### [Your objective]
Take the records below from their first line to the line with "Code: Select allmeshScale", and restate those lines word for word.

*** Data under study Section Begins ***

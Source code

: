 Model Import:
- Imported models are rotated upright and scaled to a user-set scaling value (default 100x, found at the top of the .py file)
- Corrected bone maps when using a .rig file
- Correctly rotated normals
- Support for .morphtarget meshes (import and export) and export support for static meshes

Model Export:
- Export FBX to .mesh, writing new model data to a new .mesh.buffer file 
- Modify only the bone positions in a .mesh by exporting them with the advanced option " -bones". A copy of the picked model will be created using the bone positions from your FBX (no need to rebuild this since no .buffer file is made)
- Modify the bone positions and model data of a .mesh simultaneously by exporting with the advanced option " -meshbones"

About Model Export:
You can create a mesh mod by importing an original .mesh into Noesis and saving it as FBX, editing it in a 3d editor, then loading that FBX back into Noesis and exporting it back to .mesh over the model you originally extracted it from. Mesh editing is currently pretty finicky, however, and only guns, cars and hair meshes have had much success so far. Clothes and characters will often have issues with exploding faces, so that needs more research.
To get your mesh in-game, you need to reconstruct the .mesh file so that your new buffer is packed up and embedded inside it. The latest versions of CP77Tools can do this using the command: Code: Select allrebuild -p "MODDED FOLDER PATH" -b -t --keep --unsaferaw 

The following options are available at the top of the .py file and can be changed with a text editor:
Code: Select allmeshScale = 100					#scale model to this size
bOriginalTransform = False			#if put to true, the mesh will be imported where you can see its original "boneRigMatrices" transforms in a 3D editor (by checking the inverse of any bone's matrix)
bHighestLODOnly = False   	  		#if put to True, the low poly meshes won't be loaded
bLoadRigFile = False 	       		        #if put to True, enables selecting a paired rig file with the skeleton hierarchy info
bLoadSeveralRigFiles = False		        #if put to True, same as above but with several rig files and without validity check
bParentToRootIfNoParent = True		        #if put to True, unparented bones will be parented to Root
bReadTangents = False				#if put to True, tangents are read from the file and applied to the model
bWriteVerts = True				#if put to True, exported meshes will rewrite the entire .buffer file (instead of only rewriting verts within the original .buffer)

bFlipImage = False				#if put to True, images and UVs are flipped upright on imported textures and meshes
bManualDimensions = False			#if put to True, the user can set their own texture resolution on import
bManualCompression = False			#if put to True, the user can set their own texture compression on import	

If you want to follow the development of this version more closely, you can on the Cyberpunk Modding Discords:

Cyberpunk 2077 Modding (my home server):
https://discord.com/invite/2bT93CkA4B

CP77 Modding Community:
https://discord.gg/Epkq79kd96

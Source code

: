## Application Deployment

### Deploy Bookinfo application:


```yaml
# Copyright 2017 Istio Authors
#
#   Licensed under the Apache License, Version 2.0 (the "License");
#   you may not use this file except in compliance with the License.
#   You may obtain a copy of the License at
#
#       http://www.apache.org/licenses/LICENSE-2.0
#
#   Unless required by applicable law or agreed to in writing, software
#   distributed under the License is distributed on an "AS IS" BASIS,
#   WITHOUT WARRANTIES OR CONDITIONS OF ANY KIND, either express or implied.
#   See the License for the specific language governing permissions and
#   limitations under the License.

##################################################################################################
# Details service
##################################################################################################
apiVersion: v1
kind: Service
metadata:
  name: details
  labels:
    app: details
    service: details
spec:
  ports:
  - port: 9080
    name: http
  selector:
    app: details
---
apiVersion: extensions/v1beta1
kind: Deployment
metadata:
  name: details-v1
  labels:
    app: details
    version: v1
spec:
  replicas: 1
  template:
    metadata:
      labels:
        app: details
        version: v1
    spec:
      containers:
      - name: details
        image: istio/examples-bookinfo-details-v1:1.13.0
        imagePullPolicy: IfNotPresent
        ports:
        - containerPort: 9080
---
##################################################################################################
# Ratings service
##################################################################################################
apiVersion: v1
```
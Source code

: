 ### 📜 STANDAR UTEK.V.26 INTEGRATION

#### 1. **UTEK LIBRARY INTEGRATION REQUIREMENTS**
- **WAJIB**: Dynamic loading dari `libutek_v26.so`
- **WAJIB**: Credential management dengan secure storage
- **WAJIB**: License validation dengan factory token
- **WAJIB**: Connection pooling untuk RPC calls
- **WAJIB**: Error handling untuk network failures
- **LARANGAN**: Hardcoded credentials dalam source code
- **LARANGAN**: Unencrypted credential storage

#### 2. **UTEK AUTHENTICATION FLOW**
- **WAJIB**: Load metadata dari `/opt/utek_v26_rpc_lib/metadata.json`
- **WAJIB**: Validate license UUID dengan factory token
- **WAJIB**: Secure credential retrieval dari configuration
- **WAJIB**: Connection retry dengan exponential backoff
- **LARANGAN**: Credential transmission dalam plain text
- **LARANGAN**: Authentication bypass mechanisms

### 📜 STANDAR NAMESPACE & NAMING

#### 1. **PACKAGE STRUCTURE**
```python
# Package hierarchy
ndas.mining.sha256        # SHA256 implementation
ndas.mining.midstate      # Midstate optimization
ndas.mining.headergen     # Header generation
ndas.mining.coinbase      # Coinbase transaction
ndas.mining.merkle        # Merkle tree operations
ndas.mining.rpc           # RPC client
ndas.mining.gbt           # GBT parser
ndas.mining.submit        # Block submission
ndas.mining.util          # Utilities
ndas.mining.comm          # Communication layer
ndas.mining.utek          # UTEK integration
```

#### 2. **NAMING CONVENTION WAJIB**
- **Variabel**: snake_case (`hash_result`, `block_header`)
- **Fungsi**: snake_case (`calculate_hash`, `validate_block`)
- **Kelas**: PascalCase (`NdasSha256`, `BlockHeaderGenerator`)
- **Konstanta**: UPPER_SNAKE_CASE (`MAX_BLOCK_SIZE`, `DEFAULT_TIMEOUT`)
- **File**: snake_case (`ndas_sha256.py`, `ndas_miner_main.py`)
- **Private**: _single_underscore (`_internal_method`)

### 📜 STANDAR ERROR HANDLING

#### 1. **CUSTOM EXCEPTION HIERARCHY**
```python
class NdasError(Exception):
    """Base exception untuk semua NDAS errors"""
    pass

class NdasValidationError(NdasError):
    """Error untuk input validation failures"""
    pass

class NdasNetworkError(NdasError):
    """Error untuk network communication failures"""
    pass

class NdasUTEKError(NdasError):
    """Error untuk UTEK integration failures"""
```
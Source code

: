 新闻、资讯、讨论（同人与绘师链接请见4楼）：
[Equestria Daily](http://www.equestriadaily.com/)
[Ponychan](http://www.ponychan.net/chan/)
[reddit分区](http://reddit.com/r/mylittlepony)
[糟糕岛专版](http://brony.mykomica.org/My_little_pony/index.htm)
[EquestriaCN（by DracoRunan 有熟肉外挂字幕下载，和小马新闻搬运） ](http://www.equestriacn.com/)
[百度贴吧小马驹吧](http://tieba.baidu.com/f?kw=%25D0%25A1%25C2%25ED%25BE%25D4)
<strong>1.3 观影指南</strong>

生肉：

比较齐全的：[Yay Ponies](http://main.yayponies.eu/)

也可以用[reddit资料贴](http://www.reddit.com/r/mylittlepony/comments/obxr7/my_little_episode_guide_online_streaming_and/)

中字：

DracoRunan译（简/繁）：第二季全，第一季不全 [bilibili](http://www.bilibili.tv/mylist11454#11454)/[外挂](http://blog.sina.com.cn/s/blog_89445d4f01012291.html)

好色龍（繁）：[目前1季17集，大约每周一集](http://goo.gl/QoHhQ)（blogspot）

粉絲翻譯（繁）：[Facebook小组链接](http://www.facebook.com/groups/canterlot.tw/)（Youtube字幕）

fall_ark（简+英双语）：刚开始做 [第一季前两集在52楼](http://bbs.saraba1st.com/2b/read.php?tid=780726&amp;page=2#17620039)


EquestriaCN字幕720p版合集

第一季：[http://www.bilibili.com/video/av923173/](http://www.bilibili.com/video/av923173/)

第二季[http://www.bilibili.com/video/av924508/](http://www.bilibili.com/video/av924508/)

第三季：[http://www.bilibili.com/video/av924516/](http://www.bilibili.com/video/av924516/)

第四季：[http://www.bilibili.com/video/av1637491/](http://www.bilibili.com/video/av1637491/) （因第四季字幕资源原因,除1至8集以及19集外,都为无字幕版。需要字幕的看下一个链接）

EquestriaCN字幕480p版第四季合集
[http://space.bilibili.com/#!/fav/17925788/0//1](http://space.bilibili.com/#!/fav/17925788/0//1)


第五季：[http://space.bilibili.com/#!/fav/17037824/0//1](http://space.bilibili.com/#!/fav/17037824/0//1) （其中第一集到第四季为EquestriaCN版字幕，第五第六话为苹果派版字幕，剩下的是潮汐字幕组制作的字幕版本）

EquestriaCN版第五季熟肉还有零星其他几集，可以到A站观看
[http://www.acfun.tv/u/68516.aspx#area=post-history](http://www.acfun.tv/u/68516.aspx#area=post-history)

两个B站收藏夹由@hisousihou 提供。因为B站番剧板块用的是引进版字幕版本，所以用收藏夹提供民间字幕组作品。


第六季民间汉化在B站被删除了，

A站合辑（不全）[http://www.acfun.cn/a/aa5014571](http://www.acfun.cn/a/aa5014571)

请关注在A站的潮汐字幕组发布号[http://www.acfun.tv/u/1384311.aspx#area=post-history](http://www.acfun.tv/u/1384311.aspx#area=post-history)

*** Data under study Section Ends ***

### [Task answer]
Source code

: Model Import:
- Imported models are rotated upright and scaled to a user-set scaling value (default 100x, found at the top of the .py file)
- Corrected bone maps when using a .rig file
- Correctly rotated normals
- Support for .morphtarget meshes (import and export) and export support for static meshes

Model Export:
- Export FBX to .mesh, writing new model data to a new .mesh.buffer file 
- Modify only the bone positions in a .mesh by exporting them with the advanced option " -bones". A copy of the picked model will be created using the bone positions from your FBX (no need to rebuild this since no .buffer file is made)
- Modify the bone positions and model data of a .mesh simultaneously by exporting with the advanced option " -meshbones"

About Model Export:
You can create a mesh mod by importing an original .mesh into Noesis and saving it as FBX, editing it in a 3d editor, then loading that FBX back into Noesis and exporting it back to .mesh over the model you originally extracted it from. Mesh editing is currently pretty finicky, however, and only guns, cars and hair meshes have had much success so far. Clothes and characters will often have issues with exploding faces, so that needs more research.
To get your mesh in-game, you need to reconstruct the .mesh file so that your new buffer is packed up and embedded inside it. The latest versions of CP77Tools can do this using the command: Code: Select allrebuild -p "MODDED FOLDER PATH" -b -t --keep --unsaferaw 

The following options are available at the top of the .py file and can be changed with a text editor:
Code: Select allmeshScale = 100					#scale model to this size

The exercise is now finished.